### PROBLEM STATEMENT
All the data beneath this line is to be reproduced exactly.

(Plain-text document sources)
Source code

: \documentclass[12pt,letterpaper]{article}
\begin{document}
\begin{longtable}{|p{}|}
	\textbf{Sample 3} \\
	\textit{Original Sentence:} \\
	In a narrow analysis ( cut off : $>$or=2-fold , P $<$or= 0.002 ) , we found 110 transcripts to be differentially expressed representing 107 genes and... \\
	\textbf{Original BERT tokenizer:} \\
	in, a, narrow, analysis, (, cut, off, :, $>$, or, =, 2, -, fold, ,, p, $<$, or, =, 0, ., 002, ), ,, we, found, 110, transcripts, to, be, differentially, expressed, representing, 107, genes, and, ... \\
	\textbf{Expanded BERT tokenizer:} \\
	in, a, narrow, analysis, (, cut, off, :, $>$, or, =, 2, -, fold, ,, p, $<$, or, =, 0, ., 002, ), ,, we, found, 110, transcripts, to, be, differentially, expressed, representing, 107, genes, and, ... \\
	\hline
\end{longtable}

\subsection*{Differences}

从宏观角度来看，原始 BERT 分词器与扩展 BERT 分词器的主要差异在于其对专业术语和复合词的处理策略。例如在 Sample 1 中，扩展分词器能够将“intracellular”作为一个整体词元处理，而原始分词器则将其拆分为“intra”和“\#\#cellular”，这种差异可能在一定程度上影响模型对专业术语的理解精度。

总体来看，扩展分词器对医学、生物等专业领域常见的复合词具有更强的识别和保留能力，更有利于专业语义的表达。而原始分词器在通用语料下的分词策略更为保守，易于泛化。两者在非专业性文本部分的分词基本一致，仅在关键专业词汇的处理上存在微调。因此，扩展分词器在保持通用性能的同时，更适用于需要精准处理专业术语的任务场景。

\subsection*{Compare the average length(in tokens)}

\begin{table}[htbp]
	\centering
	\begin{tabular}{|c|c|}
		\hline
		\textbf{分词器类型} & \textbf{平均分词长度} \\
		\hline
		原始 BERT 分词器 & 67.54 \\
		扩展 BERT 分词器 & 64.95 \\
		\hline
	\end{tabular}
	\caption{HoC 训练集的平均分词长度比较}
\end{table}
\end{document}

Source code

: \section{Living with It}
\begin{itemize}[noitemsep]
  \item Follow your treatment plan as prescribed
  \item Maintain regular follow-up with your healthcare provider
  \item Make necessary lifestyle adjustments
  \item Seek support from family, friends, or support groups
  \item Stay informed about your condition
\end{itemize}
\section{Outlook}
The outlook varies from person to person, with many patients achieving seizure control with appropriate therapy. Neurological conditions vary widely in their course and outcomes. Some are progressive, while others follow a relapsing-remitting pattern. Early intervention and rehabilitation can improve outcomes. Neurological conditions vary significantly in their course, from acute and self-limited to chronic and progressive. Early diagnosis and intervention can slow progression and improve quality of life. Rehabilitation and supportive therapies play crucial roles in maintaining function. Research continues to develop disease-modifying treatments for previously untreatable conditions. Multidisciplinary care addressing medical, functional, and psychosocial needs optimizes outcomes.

### ANSWER BELOW
Source code

: \documentclass[12pt,letterpaper]{article}
\begin{document}
\begin{longtable}{|p{}|}
	\textbf{Sample 3} \\
	\textit{Original Sentence:} \\
	In a narrow analysis ( cut off : $>$or=2-fold , P $<$or= 0.002 ) , we found 110 transcripts to be differentially expressed representing 107 genes and... \\
	\textbf{Original BERT tokenizer:} \\
	in, a, narrow, analysis, (, cut, off, :, $>$, or, =, 2, -, fold, ,, p, $<$, or, =, 0, ., 002, ), ,, we, found, 110, transcripts, to, be, differentially, expressed, representing, 107, genes, and, ... \\
	\textbf{Expanded BERT tokenizer:} \\
	in, a, narrow, analysis, (, cut, off, :, $>$, or, =, 2, -, fold, ,, p, $<$, or, =, 0, ., 002, ), ,, we, found, 110, transcripts, to, be, differentially, expressed, representing, 107, genes, and, ... \\
	\hline
\end{longtable}

\subsection*{Differences}

从宏观角度来看，原始 BERT 分词器与扩展 BERT 分词器的主要差异在于其对专业术语和复合词的处理策略。例如在 Sample 1 中，扩展分词器能够将“intracellular”作为一个整体词元处理，而原始分词器则将其拆分为“intra”和“\#\#cellular”，这种差异可能在一定程度上影响模型对专业术语的理解精度。

总体来看，扩展分词器对医学、生物等专业领域常见的复合词具有更强的识别和保留能力，更有利于专业语义的表达。而原始分词器在通用语料下的分词策略更为保守，易于泛化。两者在非专业性文本部分的分词基本一致，仅在关键专业词汇的处理上存在微调。因此，扩展分词器在保持通用性能的同时，更适用于需要精准处理专业术语的任务场景。

\subsection*{Compare the average length(in tokens)}

\begin{table}[htbp]
	\centering
	\begin{tabular}{|c|c|}
		\hline
		\textbf{分词器类型} & \textbf{平均分词长度} \\
		\hline
		原始 BERT 分词器 & 67.54 \\
		扩展 BERT 分词器 & 64.95 \\
		\hline
	\end{tabular}
	\caption{HoC 训练集的平均分词长度比较}
\end{table}
\end{document}

Source code

: \section{Living with It}
\begin{itemize}[noitemsep]
  \item Follow your treatment plan as prescribed
  \item Maintain regular follow-up with your healthcare provider
  \item Make necessary lifestyle adjustments
  \item Seek support from family, friends, or support groups
  \item Stay informed about your condition
\end{itemize}
\section{Outlook}
The outlook varies from person to person, with many patients achieving seizure control with appropriate therapy. Neurological conditions vary widely in their course and outcomes. Some are progressive, while others follow a relapsing-remitting pattern. Early intervention and rehabilitation can improve outcomes. Neurological conditions vary significantly in their course, from acute and self-limited to chronic and progressive. Early diagnosis and intervention can slow progression and improve quality of life. Rehabilitation and supportive therapies play crucial roles in maintaining function. Research continues to develop disease-modifying treatments for previously untreatable conditions. Multidisciplinary care addressing medical, functional, and psychosocial needs optimizes outcomes.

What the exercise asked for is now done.